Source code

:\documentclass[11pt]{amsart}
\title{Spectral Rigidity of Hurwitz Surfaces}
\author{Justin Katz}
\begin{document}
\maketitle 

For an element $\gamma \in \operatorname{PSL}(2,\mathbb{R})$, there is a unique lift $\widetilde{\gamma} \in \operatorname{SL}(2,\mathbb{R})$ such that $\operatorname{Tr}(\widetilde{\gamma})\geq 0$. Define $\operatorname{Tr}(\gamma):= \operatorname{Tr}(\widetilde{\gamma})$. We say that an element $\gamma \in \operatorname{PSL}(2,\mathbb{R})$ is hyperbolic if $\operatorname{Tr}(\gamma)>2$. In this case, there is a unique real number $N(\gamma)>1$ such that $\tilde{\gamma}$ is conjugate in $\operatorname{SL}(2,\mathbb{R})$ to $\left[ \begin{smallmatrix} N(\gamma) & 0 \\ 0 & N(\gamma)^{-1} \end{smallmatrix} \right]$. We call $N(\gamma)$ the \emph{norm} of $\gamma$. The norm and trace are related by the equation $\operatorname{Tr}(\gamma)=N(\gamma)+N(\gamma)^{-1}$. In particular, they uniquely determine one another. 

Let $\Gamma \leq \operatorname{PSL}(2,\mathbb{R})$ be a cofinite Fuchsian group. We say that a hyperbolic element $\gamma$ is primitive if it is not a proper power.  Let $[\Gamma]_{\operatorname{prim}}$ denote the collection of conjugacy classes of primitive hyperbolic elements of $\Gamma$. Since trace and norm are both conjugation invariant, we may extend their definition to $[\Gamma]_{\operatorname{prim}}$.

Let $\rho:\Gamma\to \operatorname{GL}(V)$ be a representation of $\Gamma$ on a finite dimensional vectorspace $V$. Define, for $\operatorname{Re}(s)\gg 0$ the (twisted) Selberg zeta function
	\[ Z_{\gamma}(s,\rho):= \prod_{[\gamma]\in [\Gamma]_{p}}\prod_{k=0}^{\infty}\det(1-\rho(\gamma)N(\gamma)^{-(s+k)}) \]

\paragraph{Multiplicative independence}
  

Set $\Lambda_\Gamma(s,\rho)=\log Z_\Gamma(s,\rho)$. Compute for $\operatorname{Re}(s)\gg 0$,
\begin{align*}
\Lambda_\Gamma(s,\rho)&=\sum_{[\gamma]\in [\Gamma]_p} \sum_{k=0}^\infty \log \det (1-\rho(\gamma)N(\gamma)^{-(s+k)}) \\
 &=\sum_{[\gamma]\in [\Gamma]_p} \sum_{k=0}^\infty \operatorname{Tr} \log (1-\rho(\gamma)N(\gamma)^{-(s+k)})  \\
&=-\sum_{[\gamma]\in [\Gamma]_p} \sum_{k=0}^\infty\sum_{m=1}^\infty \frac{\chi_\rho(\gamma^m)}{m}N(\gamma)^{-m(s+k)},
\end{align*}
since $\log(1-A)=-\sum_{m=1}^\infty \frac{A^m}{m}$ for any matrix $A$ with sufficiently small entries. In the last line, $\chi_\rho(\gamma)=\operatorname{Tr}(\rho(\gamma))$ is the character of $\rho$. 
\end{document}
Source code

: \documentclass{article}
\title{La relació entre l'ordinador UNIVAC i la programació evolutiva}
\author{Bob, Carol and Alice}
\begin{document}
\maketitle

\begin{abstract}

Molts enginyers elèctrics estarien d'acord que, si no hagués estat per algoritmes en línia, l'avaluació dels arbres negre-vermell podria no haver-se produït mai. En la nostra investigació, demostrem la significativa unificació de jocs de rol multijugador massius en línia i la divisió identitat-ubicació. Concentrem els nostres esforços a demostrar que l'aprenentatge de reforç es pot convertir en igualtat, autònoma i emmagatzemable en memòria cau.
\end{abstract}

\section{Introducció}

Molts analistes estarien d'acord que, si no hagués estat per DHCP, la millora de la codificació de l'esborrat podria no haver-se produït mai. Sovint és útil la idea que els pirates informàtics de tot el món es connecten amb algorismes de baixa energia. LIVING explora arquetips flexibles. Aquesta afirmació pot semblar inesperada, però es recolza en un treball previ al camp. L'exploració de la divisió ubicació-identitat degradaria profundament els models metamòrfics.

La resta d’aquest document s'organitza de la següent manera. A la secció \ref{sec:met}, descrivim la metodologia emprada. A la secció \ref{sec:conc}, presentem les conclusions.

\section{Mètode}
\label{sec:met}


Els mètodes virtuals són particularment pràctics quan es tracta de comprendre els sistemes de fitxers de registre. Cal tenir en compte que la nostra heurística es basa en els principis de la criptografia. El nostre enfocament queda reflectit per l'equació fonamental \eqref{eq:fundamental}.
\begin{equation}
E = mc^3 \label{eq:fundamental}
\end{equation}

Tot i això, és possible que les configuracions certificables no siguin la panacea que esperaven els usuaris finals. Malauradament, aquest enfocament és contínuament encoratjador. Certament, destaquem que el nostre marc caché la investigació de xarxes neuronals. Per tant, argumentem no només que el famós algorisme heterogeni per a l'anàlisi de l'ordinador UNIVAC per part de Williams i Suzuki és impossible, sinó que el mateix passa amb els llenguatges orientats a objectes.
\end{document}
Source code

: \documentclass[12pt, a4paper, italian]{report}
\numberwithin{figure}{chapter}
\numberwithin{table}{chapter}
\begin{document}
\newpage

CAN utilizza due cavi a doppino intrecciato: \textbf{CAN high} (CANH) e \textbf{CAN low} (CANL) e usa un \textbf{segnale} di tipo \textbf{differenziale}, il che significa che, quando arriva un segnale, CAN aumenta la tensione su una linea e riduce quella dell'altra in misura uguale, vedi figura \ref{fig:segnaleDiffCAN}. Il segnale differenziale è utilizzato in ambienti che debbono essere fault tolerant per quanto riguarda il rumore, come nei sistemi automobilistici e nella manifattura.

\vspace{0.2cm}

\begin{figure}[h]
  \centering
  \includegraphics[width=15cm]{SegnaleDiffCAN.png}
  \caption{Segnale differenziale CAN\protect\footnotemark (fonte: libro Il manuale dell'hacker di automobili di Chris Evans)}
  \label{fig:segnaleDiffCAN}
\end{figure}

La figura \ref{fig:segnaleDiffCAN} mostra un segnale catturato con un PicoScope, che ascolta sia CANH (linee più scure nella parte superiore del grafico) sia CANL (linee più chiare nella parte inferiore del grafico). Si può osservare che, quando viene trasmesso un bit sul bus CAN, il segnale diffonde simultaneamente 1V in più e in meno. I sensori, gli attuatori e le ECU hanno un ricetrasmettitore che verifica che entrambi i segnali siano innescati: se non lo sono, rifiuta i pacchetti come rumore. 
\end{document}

====================

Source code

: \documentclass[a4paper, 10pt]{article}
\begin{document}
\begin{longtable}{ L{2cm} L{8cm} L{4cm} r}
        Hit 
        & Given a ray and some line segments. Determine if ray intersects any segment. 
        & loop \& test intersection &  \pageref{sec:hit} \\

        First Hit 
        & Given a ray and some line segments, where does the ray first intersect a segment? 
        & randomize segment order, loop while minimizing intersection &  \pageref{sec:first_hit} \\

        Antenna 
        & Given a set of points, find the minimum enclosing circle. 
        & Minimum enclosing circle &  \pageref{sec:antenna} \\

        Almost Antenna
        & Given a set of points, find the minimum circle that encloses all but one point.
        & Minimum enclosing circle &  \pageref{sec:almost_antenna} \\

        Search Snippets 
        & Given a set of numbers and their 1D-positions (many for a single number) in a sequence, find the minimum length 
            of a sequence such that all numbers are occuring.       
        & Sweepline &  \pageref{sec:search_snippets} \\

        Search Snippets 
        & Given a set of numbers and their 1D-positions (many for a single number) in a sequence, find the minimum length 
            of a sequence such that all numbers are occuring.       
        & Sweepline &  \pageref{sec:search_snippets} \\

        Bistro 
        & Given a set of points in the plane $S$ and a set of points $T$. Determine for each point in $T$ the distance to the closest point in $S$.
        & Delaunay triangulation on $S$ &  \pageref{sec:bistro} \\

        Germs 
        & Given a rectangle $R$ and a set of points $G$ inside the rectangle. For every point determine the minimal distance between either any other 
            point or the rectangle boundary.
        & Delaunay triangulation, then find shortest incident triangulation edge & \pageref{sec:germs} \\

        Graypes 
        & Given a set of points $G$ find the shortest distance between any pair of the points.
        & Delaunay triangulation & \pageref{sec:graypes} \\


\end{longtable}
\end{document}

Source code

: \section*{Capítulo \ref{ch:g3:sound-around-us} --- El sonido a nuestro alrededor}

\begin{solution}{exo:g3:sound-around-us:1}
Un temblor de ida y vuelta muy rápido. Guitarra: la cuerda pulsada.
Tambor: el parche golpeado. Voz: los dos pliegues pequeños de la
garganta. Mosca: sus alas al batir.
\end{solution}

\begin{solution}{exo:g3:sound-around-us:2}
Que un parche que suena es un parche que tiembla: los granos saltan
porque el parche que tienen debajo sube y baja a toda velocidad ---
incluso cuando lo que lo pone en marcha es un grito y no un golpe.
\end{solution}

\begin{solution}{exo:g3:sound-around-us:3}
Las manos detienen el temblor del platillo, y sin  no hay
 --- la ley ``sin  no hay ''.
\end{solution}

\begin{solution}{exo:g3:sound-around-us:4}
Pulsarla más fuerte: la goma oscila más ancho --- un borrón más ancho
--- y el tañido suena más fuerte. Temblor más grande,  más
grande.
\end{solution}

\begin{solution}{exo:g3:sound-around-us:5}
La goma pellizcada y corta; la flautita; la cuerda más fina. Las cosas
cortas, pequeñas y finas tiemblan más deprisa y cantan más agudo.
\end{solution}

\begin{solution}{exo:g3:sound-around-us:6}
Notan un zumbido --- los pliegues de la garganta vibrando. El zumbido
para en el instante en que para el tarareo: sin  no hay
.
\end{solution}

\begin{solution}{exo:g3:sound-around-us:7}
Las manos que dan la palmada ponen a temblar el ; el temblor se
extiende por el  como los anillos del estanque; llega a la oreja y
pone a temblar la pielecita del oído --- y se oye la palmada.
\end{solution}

====================

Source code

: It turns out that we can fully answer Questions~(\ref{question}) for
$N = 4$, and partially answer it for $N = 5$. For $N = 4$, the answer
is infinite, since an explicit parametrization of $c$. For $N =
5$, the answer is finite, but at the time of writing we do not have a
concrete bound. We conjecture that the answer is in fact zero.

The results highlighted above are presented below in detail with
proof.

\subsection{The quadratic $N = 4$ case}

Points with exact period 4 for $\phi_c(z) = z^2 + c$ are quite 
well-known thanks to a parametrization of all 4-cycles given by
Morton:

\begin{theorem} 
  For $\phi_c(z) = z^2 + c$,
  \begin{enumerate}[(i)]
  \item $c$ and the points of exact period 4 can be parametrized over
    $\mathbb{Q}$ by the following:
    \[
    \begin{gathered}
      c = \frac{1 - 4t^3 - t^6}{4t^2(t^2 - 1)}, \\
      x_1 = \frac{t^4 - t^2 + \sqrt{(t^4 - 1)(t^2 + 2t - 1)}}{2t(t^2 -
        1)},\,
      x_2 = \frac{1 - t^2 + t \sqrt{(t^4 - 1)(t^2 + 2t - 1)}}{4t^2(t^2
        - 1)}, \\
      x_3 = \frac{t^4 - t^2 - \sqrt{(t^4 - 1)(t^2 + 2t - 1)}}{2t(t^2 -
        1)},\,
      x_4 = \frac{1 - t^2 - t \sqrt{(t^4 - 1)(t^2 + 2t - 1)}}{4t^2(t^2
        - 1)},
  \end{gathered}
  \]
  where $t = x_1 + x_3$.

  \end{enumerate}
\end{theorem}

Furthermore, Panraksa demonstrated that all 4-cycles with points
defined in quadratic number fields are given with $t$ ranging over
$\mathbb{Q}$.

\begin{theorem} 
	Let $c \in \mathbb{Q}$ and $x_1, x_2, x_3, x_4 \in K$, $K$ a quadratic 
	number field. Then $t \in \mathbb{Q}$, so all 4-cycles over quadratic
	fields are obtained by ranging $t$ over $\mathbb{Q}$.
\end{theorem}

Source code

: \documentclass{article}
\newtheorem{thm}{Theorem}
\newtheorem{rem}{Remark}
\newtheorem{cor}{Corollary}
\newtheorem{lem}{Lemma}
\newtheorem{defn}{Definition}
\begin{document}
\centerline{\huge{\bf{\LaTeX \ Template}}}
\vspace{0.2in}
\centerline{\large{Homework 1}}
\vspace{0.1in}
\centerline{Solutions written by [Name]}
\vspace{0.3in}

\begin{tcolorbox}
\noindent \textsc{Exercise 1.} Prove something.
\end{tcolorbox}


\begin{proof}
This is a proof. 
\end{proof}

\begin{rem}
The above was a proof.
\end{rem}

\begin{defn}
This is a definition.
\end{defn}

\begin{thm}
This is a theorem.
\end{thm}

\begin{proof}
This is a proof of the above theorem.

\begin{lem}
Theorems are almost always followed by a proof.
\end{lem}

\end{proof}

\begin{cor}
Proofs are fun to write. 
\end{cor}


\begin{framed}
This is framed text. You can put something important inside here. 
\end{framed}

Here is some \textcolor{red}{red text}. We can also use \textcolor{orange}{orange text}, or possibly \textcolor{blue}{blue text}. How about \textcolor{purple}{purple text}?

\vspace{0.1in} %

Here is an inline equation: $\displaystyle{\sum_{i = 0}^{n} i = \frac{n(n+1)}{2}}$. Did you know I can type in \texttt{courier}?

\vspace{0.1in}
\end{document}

====================

Exercise: Work out how many lines of the material include "over", then report only that count.

Result of this task: 4